La impronta de Lili sobre sus colegas varones es inmensa: influenció ostensiblemente a Ravel, Honegger, Poulenc, Milhaud, al propio Stravinsky. Basta escuchar sus Sirenas (1911), para soprano, coro femenino y piano, para advertir de donde viene toda la música que posteriormente evocaría a estas míticas criaturas.
Considero mi deber advertirles lo siguiente: las Sirenas de Lili son tan deliciosamente seductoras, tan perturbadoramente misteriosas, que Nausícaa hubiese renunciado a seguir hipnotizando marineros de haberla oído, y Odiseo hubiese considerado fútil la medida consistente en amarrarse a su mástil… No lo hubiera resistido, como no lo resisto yo, ni hombre alguno que escuche este canto.

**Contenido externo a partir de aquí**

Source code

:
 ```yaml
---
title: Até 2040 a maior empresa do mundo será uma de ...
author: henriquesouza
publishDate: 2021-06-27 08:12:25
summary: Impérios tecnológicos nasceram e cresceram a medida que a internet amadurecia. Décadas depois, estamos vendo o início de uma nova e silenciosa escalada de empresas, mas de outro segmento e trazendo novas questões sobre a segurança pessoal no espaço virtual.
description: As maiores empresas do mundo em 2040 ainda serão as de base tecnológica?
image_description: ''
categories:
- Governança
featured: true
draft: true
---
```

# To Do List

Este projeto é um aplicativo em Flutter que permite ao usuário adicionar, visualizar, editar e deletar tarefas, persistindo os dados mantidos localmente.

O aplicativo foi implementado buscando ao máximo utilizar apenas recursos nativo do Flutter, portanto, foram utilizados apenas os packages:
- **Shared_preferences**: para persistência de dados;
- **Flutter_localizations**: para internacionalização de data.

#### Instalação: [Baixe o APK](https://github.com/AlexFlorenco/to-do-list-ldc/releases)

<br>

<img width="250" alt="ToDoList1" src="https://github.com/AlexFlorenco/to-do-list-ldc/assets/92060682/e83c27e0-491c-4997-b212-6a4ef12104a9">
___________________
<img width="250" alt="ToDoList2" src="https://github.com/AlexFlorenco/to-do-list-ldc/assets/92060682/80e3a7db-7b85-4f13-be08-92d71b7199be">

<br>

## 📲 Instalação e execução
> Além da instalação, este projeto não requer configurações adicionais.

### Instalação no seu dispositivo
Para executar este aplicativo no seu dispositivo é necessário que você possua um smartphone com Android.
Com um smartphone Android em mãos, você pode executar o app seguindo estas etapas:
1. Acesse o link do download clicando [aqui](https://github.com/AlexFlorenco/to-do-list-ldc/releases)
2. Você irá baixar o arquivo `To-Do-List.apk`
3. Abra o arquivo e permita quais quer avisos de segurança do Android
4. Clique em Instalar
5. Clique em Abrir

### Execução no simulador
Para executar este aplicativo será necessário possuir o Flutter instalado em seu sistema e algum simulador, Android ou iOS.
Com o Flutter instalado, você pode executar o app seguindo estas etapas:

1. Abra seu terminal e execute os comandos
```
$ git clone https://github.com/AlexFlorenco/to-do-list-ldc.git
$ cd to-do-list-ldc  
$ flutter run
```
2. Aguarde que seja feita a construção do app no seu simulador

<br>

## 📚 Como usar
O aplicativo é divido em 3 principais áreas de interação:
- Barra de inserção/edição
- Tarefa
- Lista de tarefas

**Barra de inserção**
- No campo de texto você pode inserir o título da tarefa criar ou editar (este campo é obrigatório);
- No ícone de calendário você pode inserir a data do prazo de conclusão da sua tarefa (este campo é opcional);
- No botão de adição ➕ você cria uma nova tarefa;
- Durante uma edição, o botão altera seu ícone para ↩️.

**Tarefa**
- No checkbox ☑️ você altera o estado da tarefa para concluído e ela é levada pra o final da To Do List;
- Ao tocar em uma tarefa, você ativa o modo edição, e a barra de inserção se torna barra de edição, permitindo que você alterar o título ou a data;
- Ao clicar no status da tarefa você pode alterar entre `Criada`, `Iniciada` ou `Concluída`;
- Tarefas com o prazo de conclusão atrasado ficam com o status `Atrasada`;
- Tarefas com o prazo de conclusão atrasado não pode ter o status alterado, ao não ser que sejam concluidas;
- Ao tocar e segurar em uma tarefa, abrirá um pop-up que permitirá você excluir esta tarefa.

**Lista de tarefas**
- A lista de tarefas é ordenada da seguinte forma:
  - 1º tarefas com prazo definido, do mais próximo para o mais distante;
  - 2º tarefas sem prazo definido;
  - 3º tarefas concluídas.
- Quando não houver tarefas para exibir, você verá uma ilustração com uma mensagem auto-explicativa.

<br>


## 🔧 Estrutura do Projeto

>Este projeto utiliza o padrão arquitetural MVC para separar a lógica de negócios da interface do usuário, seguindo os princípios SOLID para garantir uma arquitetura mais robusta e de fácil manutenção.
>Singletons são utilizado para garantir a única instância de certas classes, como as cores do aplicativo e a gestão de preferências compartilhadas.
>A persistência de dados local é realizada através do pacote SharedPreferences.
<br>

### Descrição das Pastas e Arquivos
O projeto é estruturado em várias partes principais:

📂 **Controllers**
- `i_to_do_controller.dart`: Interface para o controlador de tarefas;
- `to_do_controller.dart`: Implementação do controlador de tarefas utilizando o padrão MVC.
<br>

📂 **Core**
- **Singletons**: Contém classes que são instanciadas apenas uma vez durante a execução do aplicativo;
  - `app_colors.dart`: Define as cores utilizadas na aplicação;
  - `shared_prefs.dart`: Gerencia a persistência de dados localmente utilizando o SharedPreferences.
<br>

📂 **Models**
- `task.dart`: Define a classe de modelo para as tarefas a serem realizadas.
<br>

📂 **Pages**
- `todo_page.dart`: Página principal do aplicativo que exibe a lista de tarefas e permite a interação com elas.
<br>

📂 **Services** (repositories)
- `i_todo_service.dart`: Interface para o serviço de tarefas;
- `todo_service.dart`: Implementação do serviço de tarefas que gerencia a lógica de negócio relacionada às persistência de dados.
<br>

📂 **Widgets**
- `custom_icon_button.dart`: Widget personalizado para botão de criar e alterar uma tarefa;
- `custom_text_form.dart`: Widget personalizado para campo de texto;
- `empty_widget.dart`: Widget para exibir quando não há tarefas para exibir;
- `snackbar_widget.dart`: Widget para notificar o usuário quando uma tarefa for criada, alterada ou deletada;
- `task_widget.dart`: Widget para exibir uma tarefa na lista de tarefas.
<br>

Es música hecha para soñar, no para oír. ¡Estas sí son sirenas! ¡Las de Debussy y Ravel no son más que señoras cantando bajo la ducha!
Tan solo una plegaria
El Pie Jesu (1918) es el testamento musical de Lili. Fue dedicado a su hermana Nadia. Es harto posible que Lili estuviese planeando escribir una misa de Réquiem completa… pero de ella solo logró terminar el Pie Jesu.
Es, junto con el del Réquiem de Fauré, el más hermoso de la historia de la música. Convoca una soprano –o voz blanca de niño–, un cuarteto de cuerdas, arpa y órgano: una instrumentación verdaderamente celestial. La muerte la segó cuando trabajaba en su ópera La princesa Malena. Nadia, entretanto, trabajaba denodada y épicamente para ayudar a los soldados franceses reclutados en la Primera Guerra Mundial.
Como a Debussy, a la pobre Lili le tocó morir bajo el fragor de las baterías alemanas, en pleno Armagedón. De hecho, Debussy murió apenas diez días después de Lili, el 25 de marzo de 1918. Así pues, su última pieza fue una oración: “Piadoso Jesús, que quitas los pecados del mundo, dales el descanso”. Y el descanso le llegó a Lili después de una rápida agonía. Fue enterrada en el cementerio de Montmartre.
En 1979, su hermana Nadia reposaría a su lado. Jamás una relación de hermanas habría sido tan pura de toda mácula, tan limpia de envidias y mezquindades. La comunidad científica bautizó el asteroide 1181 con el nombre “Lilith” para honrar a nuestra compositora. Hizo bien: las estrellas han de morar entre las estrellas.